Points clés (séance asiatique/ouverture de la séance européenne) :

  • Rebond de l’euro face à l’ensemble de ses pairs du G10 ce matin avant la publication de la décision de la BCE (13h45). Forte révision à la hausse des projections à 12 mois des analystes sur l’EUR/USD ($1,15 >>> $1,19)
  • Baisse des exportations et importations en Australie en juillet. Le surplus commercial est quasiment réduit de moitié par rapport à juin (A$460Mln vs A$888Mln). Recul du dollar australien de 0,3%
  • La couronne suédoise recule de 0,2% (SEK 9,53) après le statu quo monétaire de la Riksbank en septembre. Pas de volonté des responsables monétaires suédois d’ajuster leur politique pour le moment. Biais baissier maintenu dans la communication.
  • L’EUR/CAD oscille toujours sous le niveau de C$1,46 ce matin au lendemain de la seconde hausse de taux consécutive par la Banque du Canada.
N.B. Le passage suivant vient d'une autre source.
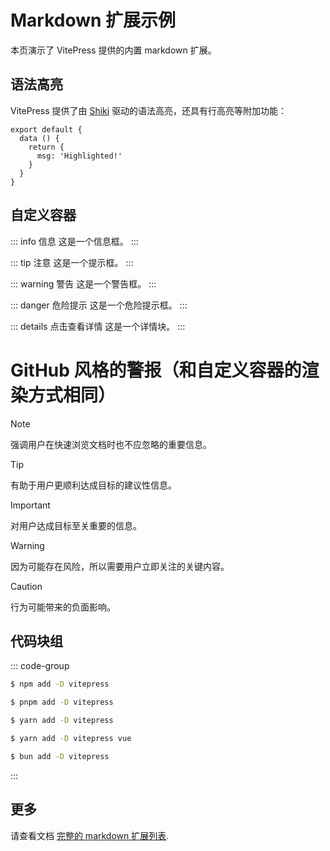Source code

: # Markdown 扩展示例

本页演示了 VitePress 提供的内置 markdown 扩展。

## 语法高亮

VitePress 提供了由 [Shiki](https://github.com/shikijs/shiki) 驱动的语法高亮，还具有行高亮等附加功能：

```js{4}
export default {
  data () {
    return {
      msg: 'Highlighted!'
    }
  }
}
```

## 自定义容器

::: info 信息
这是一个信息框。
:::

::: tip 注意
这是一个提示框。
:::

::: warning 警告
这是一个警告框。
:::

::: danger 危险提示
这是一个危险提示框。
:::

::: details 点击查看详情
这是一个详情块。
:::

# GitHub 风格的警报（和自定义容器的渲染方式相同）

> [!NOTE]
> 强调用户在快速浏览文档时也不应忽略的重要信息。

> [!TIP]
> 有助于用户更顺利达成目标的建议性信息。

> [!IMPORTANT]
> 对用户达成目标至关重要的信息。

> [!WARNING]
> 因为可能存在风险，所以需要用户立即关注的关键内容。

> [!CAUTION]
> 行为可能带来的负面影响。

## 代码块组

::: code-group

```sh [npm]
$ npm add -D vitepress
```

```sh [pnpm]
$ pnpm add -D vitepress
```

```sh [yarn]
$ yarn add -D vitepress
```

```sh [yarn (pnp)]
$ yarn add -D vitepress vue
```

```sh [bun]
$ bun add -D vitepress
```

:::

## 更多

请查看文档 [完整的 markdown 扩展列表](https://vitepress.dev/guide/markdown).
Les trois faits marquants de la séance de mercredi 06 septembre 2017 : #1 Seconde hausse de taux consécutive par la Banque du Canada , #2 Le spectre d’un défaut de paiement aux Etats Unis repoussé de trois mois…et un départ surprise au sein de la Fed  & #3  Le torchon brule entre Bruxelles et les pays d’Europe de l’Est

#1 – Banque du Canada (CAD) :   Considérant le redressement de l’économie canadienne plus rapide et robuste que prévu, mais surtout généralisé (homogénéité entre les secteurs) et autonome (moins dépendant de facteurs externes), la banque centrale canadienne a décidé en septembre de rehausser ; pour la seconde fois d’affilée, ses taux directeurs de 25pbs à 1,0%. Les deux hausses de taux opérées en 2015 sont désormais effacées, et sont au même niveau que durant toute la période 2011-2014. La banque centrale pourrait désormais temporiser et observer la réaction de l’économie à ces deux hausses de taux consécutives. Le marché du travail canadien reste pour l’heure encore saturé et l’inflation, quant à elle, s’avère être encore bien inférieure à l’objectif de 2,0% visé par la banque centrale. Le dollar canadien a bondi de 1,7% face à l’euro en réaction immédiate à cette décision qui n’était pas anticipée par les marchés (probabilité de réalisation estimée à 30% mercredi matin d’après les positions sur les marchés à terme), et atteint un pic depuis de plus d’un mois à C$1,4481. La devise canadienne a corrigé quelque peu en fin de journée et clôturé finalement la séance de mercredi sur une performance de 1,2% face à l’euro, sous le seuil de C$1,46 (C$1,4567 en cours de clôture). Le seuil de C$1,4470-80 apparaît comme un niveau plancher important pour la paire EUR/CAD, le cours n’ayant plus évolué sous ces niveaux depuis la fin avril et l’annonce des résultats du 1er tour de l’élection présidentielle française.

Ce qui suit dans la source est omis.